Have I missed something? Has it closed? Has everything that could have been done with it already done? The LHC has been running for 10 years. Meanwhile, the first transuranium element was discovered in 1940 and the latest one in 2004.
That article complains that a lot of the science is “guesswork”. That’s the thing, though. If your best understanding of the science is guesswork, you need to do experiments to determine which guesses are on the right track, or you won’t make any progress.
It’s a stupid argument. If you only fund experiments that you know will produce a result, you won’t learn anything. What’s the point of that?
Not finding something that was predicted is a valid result. Maybe it doesn’t sell as many news articles, but it advances science, one way or another. It is better to know that your best theories are crap and you need to come up with better theories than it is to not know if your best theories are crap or not since you have only funded experiments that have a better chance of producing a positive result.

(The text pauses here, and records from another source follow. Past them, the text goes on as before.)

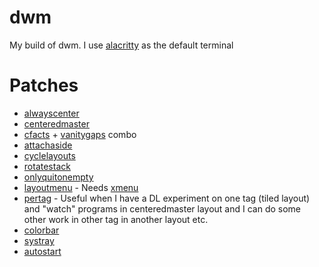 # dwm

My build of dwm. I use [alacritty](https://github.com/alacritty/alacritty) as the default terminal

# Patches 
* [alwayscenter](https://dwm.suckless.org/patches/alwayscenter/)
* [centeredmaster](https://dwm.suckless.org/patches/centeredmaster/)
* [cfacts](https://dwm.suckless.org/patches/cfacts/) + [vanitygaps](https://dwm.suckless.org/patches/vanitygaps/) combo
* [attachaside](https://dwm.suckless.org/patches/attachaside/)
* [cyclelayouts](https://dwm.suckless.org/patches/cyclelayouts/)
* [rotatestack](https://dwm.suckless.org/patches/rotatestack/)
* [onlyquitonempty](https://dwm.suckless.org/patches/onlyquitonempty/)
* [layoutmenu](https://dwm.suckless.org/patches/layoutmenu/) - Needs [xmenu](https://github.com/phillbush/xmenu)
* [pertag](https://dwm.suckless.org/patches/pertag/) - Useful when I have a DL experiment on one tag (tiled layout) and "watch" programs in centeredmaster layout and I can do some other work in other tag in another layout etc.
* [colorbar](https://dwm.suckless.org/patches/colorbar/)
* [systray](https://dwm.suckless.org/patches/systray/dwm-systray-20210418-67d76bd.diff)
* [autostart](https://dwm.suckless.org/patches/autostart/dwm-autostart-20210120-cb3f58a.diff)
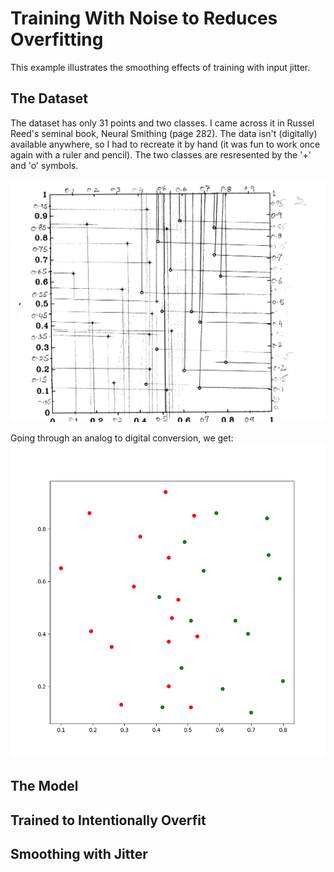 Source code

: # Training With Noise to Reduces Overfitting

This example illustrates the smoothing effects of training with input jitter.

## The Dataset

The dataset has only 31 points and two classes. I came across it in Russel Reed's seminal book, Neural Smithing (page 282). The data isn't (digitally) available anywhere, so I had to recreate it by hand (it was fun to work once again with a ruler and pencil). The two classes are resresented by the '+' and 'o' symbols. 

<img src="hand-derived-point.png-1.png" alt="drawing" style="width:600px;"/>

Going through an analog to digital conversion, we get:
<img src="original-dataset.png" alt="drawing" style="width:600px;"/>

## The Model

## Trained to Intentionally Overfit

## Smoothing with Jitter
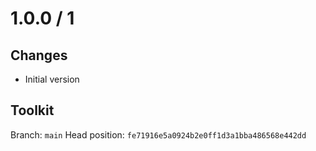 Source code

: # 1.0.0 / 1

## Changes

- Initial version

## Toolkit

Branch: `main`
Head position: `fe71916e5a0924b2e0ff1d3a1bba486568e442dd`
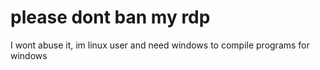 # please dont ban my rdp
I wont abuse it, im linux user and need windows to compile programs for windows
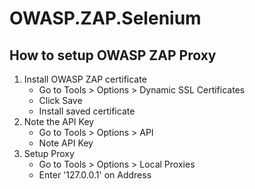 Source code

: # OWASP.ZAP.Selenium

## How to setup OWASP ZAP Proxy

1. Install OWASP ZAP certificate
    - Go to Tools > Options > Dynamic SSL Certificates
    - Click Save
    - Install saved certificate
2. Note the API Key
    - Go to Tools > Options > API
    - Note API Key
3. Setup Proxy
    - Go to Tools > Options > Local Proxies
    - Enter '127.0.0.1' on Address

It had been said that the most boring thing the LHC could find would be the Higgs and nothing else. And, well, that’s pretty much what it’s done. Physicists aren’t nearly as happy with the results as we could have been.
But bad though boring physics might be, boring physics that we didn’t even know was boring would have been even worse.
Yes, I believe it’s being shut down for a couple of years for renovations. Plus, CERN apparently feels something more is eventually going to be needed: The Future Circular Collider | CERN
Whether the world is boring or not is one thing (better? worse? Leave that to the philosophers), but it is a consideration orthogonal to the finances of running an experiment, which costs what it costs and should be OK as long as the inevitable overruns were reasonable. In the grand scheme even this kind of big project costs nothing compared to a military budget.
Something bigger will always be useful–it isn’t like they thought this would be big enough then decided–oops!–it isn’t. We (meaning Americans) were once building something bigger and better than the LHC before people who think like the article writer killed it.
Basic research into science has paid off more in human history than any other endeavor. I have no idea why when idiots want to make a case for saving money, they always go for either basic science research or exploratory sciences as wasteful things that we don’t need.
Pretty much everything you use today was the ultimate result of basic science research that had no particular goal when they started and was probably called wasteful and pointless by someone. With all of the actual waste in the world, somehow these idiots go after what is clearly among the greatest of human endeavors.
In any case, I’d imagine a lot of what we’re learning in the LHC is stuff that only experts can understand and use. It’s hard to make huge, layman-understandable advances right now because we’ve already picked the low hanging fruit. So the LHC is likely tweaking and adding data and sending us in new directions to very advanced theories that most people have no familiarity with, but those will ultimately be what drives the knowledge and technological innovation for more and more advanced tools in the decades to come.
The underlying issue involves the proposed successor to the Hadron Collider. Given the few scientific surprises encountered at CERN and the overwhelming costs of these smashers, there’s a strong case for postponing the next generation collider for a couple of decades. There’s no shortage of exciting research areas.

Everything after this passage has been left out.